Write the records out again exactly, but without pictures.
----
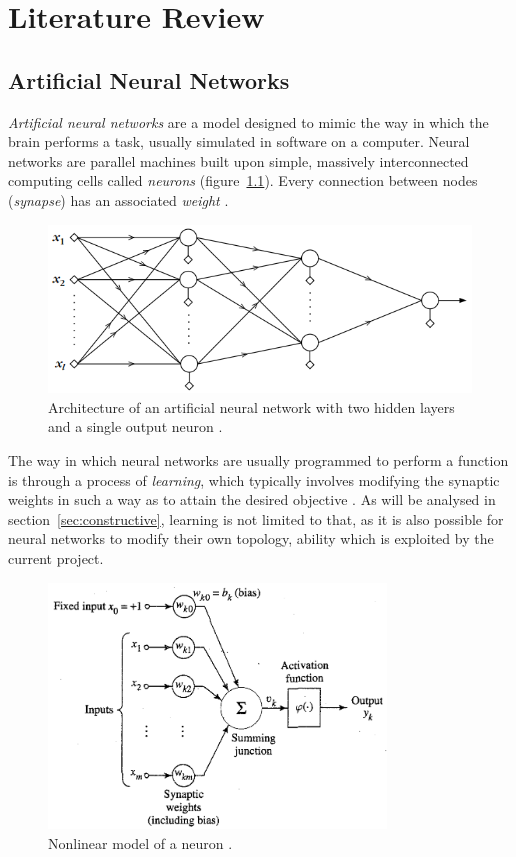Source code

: \documentclass[11pt,a4paper]{report}
\begin{document}
	
	\chapter{Literature Review}
		\section{Artificial Neural Networks}
		\emph{Artificial neural networks} are a model designed to mimic the way in which the brain performs a task, usually simulated in software on a computer. Neural networks are parallel machines built upon simple, massively interconnected computing cells called \emph{neurons} (figure~\ref{fig:multilayer}). Every connection between nodes (\emph{synapse}) has an associated \emph{weight} \cite{haykin2004comprehensive}.
		
		\begin{figure}[h]
			\centering
			\includegraphics[width=\textwidth]{multilayer}
			\caption{Architecture of an artificial neural network with two hidden layers and a single output neuron \cite{theodoridis2008pattern}.}
			\label{fig:multilayer}
		\end{figure}		
		
		The way in which neural networks are usually programmed to perform a function is through a process of \emph{learning}, which typically involves modifying the synaptic weights in such a way as to attain the desired objective \cite{haykin2004comprehensive}. As will be analysed in section~\ref{sec:constructive}, learning is not limited to that, as it is also possible for neural networks to modify their own topology, ability which is exploited by the current project.
		
		\newpage
		
		\begin{figure}[t]
			\centering
			\includegraphics[width=0.8\textwidth]{neuron}
			\caption{Nonlinear model of a neuron \cite{haykin2004comprehensive}.}
			\label{fig:neuron}
		\end{figure}
		
\end{document}
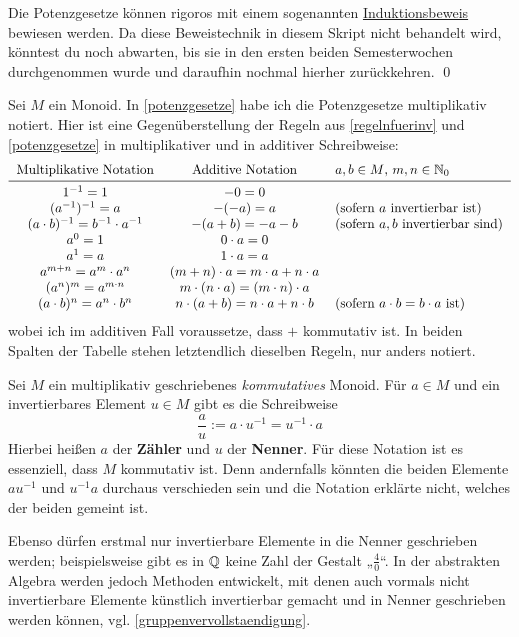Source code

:     
\begin{bew}
    Die Potenzgesetze können rigoros mit einem sogenannten \href{https://de.wikipedia.org/wiki/Vollst\%C3\%A4ndige_Induktion}{Induktionsbeweis} bewiesen werden. Da diese Beweistechnik in diesem Skript nicht behandelt wird, könntest du noch abwarten, bis sie in den ersten beiden Semesterwochen durchgenommen wurde und daraufhin nochmal hierher zurückkehren. \qed
\end{bew}


\begin{bem}[*]
    Sei $M$ ein Monoid. In \cref{potenzgesetze} habe ich die Potenzgesetze multiplikativ notiert. Hier ist eine Gegenüberstellung der Regeln aus \cref{regelnfuerinv} und \cref{potenzgesetze} in multiplikativer und in additiver Schreibweise:
    \[\begin{tabular}{ccl}
        Multiplikative Notation & Additive Notation & $a,b\in M$,\ $m,n\in \N_0$\\
        \midrule
        $1^{-1} = 1$ & $-0=0$ & \\
        $(a^{-1})^{-1} = a$ & $-(-a)=a$ & (sofern $a$ invertierbar ist) \\
        $(a\cdot b)^{-1} = b^{-1}\cdot a^{-1}$ & $-(a+b) = -a - b$ & (sofern $a,b$ invertierbar sind) \\
        $a^0 = 1$ & $0\cdot a = 0$ & \\
        $a^1 = a$ & $1\cdot a=a$ &\\
        $a^{m+n} = a^m\cdot a^n$ & $(m+n)\cdot a = m\cdot a + n\cdot a$ & \\
        $(a^n)^m = a^{m\cdot n}$ & $m\cdot (n\cdot a) = (m\cdot n)\cdot a$ & \\
        $(a\cdot b)^n =a^n\cdot b^n$ & $n\cdot (a+b) = n\cdot a+n\cdot b$ & (sofern $a\cdot b=b\cdot a$ ist)
    \end{tabular}\]
    wobei ich im additiven Fall voraussetze, dass $+$ kommutativ ist. In beiden Spalten der Tabelle stehen letztendlich dieselben Regeln, nur anders notiert.
\end{bem}


\begin{nota}[* Bruchschreibweise]  
    Sei $M$ ein multiplikativ geschriebenes \emph{kommutatives} Monoid. Für $a\in M$ und ein invertierbares Element $u\in M$ gibt es die Schreibweise
        \[ \frac{a}{u} := a\cdot u^{-1} = u^{-1} \cdot a\]
    Hierbei heißen $a$ der \textbf{Zähler} und $u$ der \textbf{Nenner}. Für diese Notation ist es essenziell, dass $M$ kommutativ ist. Denn andernfalls könnten die beiden Elemente $au^{-1}$ und $u^{-1}a$ durchaus verschieden sein und die Notation erklärte nicht, welches der beiden gemeint ist.
    
    Ebenso dürfen erstmal nur invertierbare Elemente in die Nenner geschrieben werden; beispielsweise gibt es in $\mathbb Q$ keine Zahl der Gestalt „$\frac{4}{0}$“. In der abstrakten Algebra werden jedoch Methoden entwickelt, mit denen auch vormals nicht invertierbare Elemente künstlich invertierbar gemacht und in Nenner geschrieben werden können, vgl. \cref{gruppenvervollstaendigung}.
\end{nota}


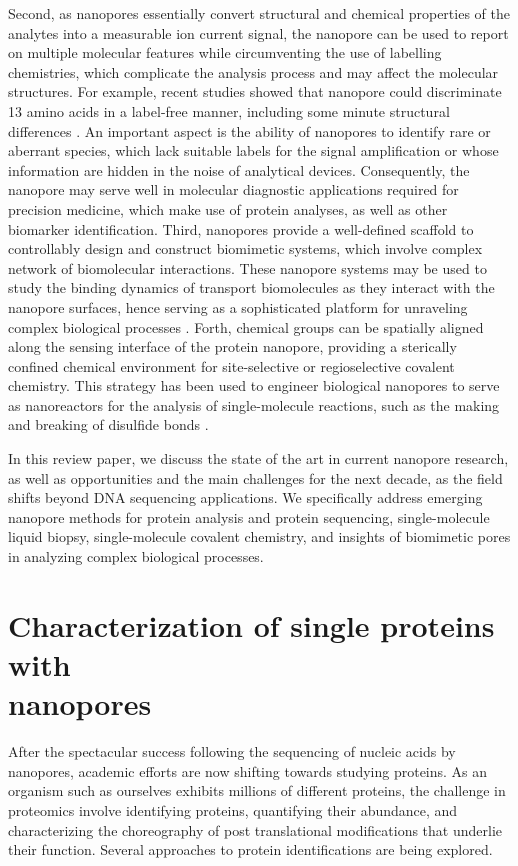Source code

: Second, as nanopores essentially convert structural and chemical properties of the analytes into a measurable ion current signal, the nanopore can be used to report on multiple molecular features while circumventing the use of labelling chemistries, which complicate the analysis process and may affect the molecular structures. For example, recent studies showed that nanopore could discriminate 13 amino acids in a label-free manner, including some minute structural differences \cite{Ouldali2020}. An important aspect is the ability of nanopores to identify rare or aberrant species, which lack suitable labels for the signal amplification or whose information are hidden in the noise of analytical devices. Consequently, the nanopore may serve well in molecular diagnostic applications required for precision medicine, which make use of protein analyses, as well as other biomarker identification. Third, nanopores provide a well-defined scaffold to controllably design and construct biomimetic systems, which involve complex network of biomolecular interactions. These nanopore systems may be used to study the binding dynamics of transport biomolecules as they interact with the nanopore surfaces, hence serving as a sophisticated platform for unraveling complex biological processes \cite{Fragasso2021,Li2021}. Forth, chemical groups can be spatially aligned along the sensing interface of the protein nanopore, providing a sterically confined chemical environment for site-selective or regioselective covalent chemistry. This strategy has been used to engineer biological nanopores to serve as nanoreactors for the analysis of single-molecule reactions, such as the making and breaking of disulfide bonds \cite{Qing2018a,Qing2019}.


In this review paper, we discuss the state of the art in current nanopore research, as well as opportunities and the main challenges for the next decade, as the field shifts beyond DNA sequencing applications. We specifically address emerging nanopore methods for protein analysis and protein sequencing, single-molecule liquid biopsy, single-molecule covalent chemistry, and insights of biomimetic pores in analyzing complex biological processes.



\section[Characterization of single proteins with nanopores]{Characterization of single proteins with \\nanopores}
After the spectacular success following the sequencing of nucleic acids by nanopores, academic efforts are now shifting towards studying proteins. As an organism such as ourselves exhibits millions of different proteins, the challenge in proteomics involve identifying proteins, quantifying their abundance, and characterizing the choreography of post translational modifications that underlie their function. Several approaches to protein identifications are being explored.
----
◆ Worked solution ◆
Source code

: \documentclass[11pt,a4paper]{report}
\begin{document}
	
	\chapter{Literature Review}
		\section{Artificial Neural Networks}
		\emph{Artificial neural networks} are a model designed to mimic the way in which the brain performs a task, usually simulated in software on a computer. Neural networks are parallel machines built upon simple, massively interconnected computing cells called \emph{neurons} (figure~\ref{fig:multilayer}). Every connection between nodes (\emph{synapse}) has an associated \emph{weight} \cite{haykin2004comprehensive}.
		
		\begin{figure}[h]
			\centering
			\includegraphics[width=\textwidth]{multilayer}
			\caption{Architecture of an artificial neural network with two hidden layers and a single output neuron \cite{theodoridis2008pattern}.}
			\label{fig:multilayer}
		\end{figure}		
		
		The way in which neural networks are usually programmed to perform a function is through a process of \emph{learning}, which typically involves modifying the synaptic weights in such a way as to attain the desired objective \cite{haykin2004comprehensive}. As will be analysed in section~\ref{sec:constructive}, learning is not limited to that, as it is also possible for neural networks to modify their own topology, ability which is exploited by the current project.
		
		\newpage
		
		\begin{figure}[t]
			\centering
			\includegraphics[width=0.8\textwidth]{neuron}
			\caption{Nonlinear model of a neuron \cite{haykin2004comprehensive}.}
			\label{fig:neuron}
		\end{figure}
		
\end{document}
Source code

:     
\begin{bew}
    Die Potenzgesetze können rigoros mit einem sogenannten \href{https://de.wikipedia.org/wiki/Vollst\%C3\%A4ndige_Induktion}{Induktionsbeweis} bewiesen werden. Da diese Beweistechnik in diesem Skript nicht behandelt wird, könntest du noch abwarten, bis sie in den ersten beiden Semesterwochen durchgenommen wurde und daraufhin nochmal hierher zurückkehren. \qed
\end{bew}


\begin{bem}[*]
    Sei $M$ ein Monoid. In \cref{potenzgesetze} habe ich die Potenzgesetze multiplikativ notiert. Hier ist eine Gegenüberstellung der Regeln aus \cref{regelnfuerinv} und \cref{potenzgesetze} in multiplikativer und in additiver Schreibweise:
    \[\begin{tabular}{ccl}
        Multiplikative Notation & Additive Notation & $a,b\in M$,\ $m,n\in \N_0$\\
        \midrule
        $1^{-1} = 1$ & $-0=0$ & \\
        $(a^{-1})^{-1} = a$ & $-(-a)=a$ & (sofern $a$ invertierbar ist) \\
        $(a\cdot b)^{-1} = b^{-1}\cdot a^{-1}$ & $-(a+b) = -a - b$ & (sofern $a,b$ invertierbar sind) \\
        $a^0 = 1$ & $0\cdot a = 0$ & \\
        $a^1 = a$ & $1\cdot a=a$ &\\
        $a^{m+n} = a^m\cdot a^n$ & $(m+n)\cdot a = m\cdot a + n\cdot a$ & \\
        $(a^n)^m = a^{m\cdot n}$ & $m\cdot (n\cdot a) = (m\cdot n)\cdot a$ & \\
        $(a\cdot b)^n =a^n\cdot b^n$ & $n\cdot (a+b) = n\cdot a+n\cdot b$ & (sofern $a\cdot b=b\cdot a$ ist)
    \end{tabular}\]
    wobei ich im additiven Fall voraussetze, dass $+$ kommutativ ist. In beiden Spalten der Tabelle stehen letztendlich dieselben Regeln, nur anders notiert.
\end{bem}


\begin{nota}[* Bruchschreibweise]  
    Sei $M$ ein multiplikativ geschriebenes \emph{kommutatives} Monoid. Für $a\in M$ und ein invertierbares Element $u\in M$ gibt es die Schreibweise
        \[ \frac{a}{u} := a\cdot u^{-1} = u^{-1} \cdot a\]
    Hierbei heißen $a$ der \textbf{Zähler} und $u$ der \textbf{Nenner}. Für diese Notation ist es essenziell, dass $M$ kommutativ ist. Denn andernfalls könnten die beiden Elemente $au^{-1}$ und $u^{-1}a$ durchaus verschieden sein und die Notation erklärte nicht, welches der beiden gemeint ist.
    
    Ebenso dürfen erstmal nur invertierbare Elemente in die Nenner geschrieben werden; beispielsweise gibt es in $\mathbb Q$ keine Zahl der Gestalt „$\frac{4}{0}$“. In der abstrakten Algebra werden jedoch Methoden entwickelt, mit denen auch vormals nicht invertierbare Elemente künstlich invertierbar gemacht und in Nenner geschrieben werden können, vgl. \cref{gruppenvervollstaendigung}.
\end{nota}


Source code

: Second, as nanopores essentially convert structural and chemical properties of the analytes into a measurable ion current signal, the nanopore can be used to report on multiple molecular features while circumventing the use of labelling chemistries, which complicate the analysis process and may affect the molecular structures. For example, recent studies showed that nanopore could discriminate 13 amino acids in a label-free manner, including some minute structural differences \cite{Ouldali2020}. An important aspect is the ability of nanopores to identify rare or aberrant species, which lack suitable labels for the signal amplification or whose information are hidden in the noise of analytical devices. Consequently, the nanopore may serve well in molecular diagnostic applications required for precision medicine, which make use of protein analyses, as well as other biomarker identification. Third, nanopores provide a well-defined scaffold to controllably design and construct biomimetic systems, which involve complex network of biomolecular interactions. These nanopore systems may be used to study the binding dynamics of transport biomolecules as they interact with the nanopore surfaces, hence serving as a sophisticated platform for unraveling complex biological processes \cite{Fragasso2021,Li2021}. Forth, chemical groups can be spatially aligned along the sensing interface of the protein nanopore, providing a sterically confined chemical environment for site-selective or regioselective covalent chemistry. This strategy has been used to engineer biological nanopores to serve as nanoreactors for the analysis of single-molecule reactions, such as the making and breaking of disulfide bonds \cite{Qing2018a,Qing2019}.


In this review paper, we discuss the state of the art in current nanopore research, as well as opportunities and the main challenges for the next decade, as the field shifts beyond DNA sequencing applications. We specifically address emerging nanopore methods for protein analysis and protein sequencing, single-molecule liquid biopsy, single-molecule covalent chemistry, and insights of biomimetic pores in analyzing complex biological processes.



\section[Characterization of single proteins with nanopores]{Characterization of single proteins with \\nanopores}
After the spectacular success following the sequencing of nucleic acids by nanopores, academic efforts are now shifting towards studying proteins. As an organism such as ourselves exhibits millions of different proteins, the challenge in proteomics involve identifying proteins, quantifying their abundance, and characterizing the choreography of post translational modifications that underlie their function. Several approaches to protein identifications are being explored.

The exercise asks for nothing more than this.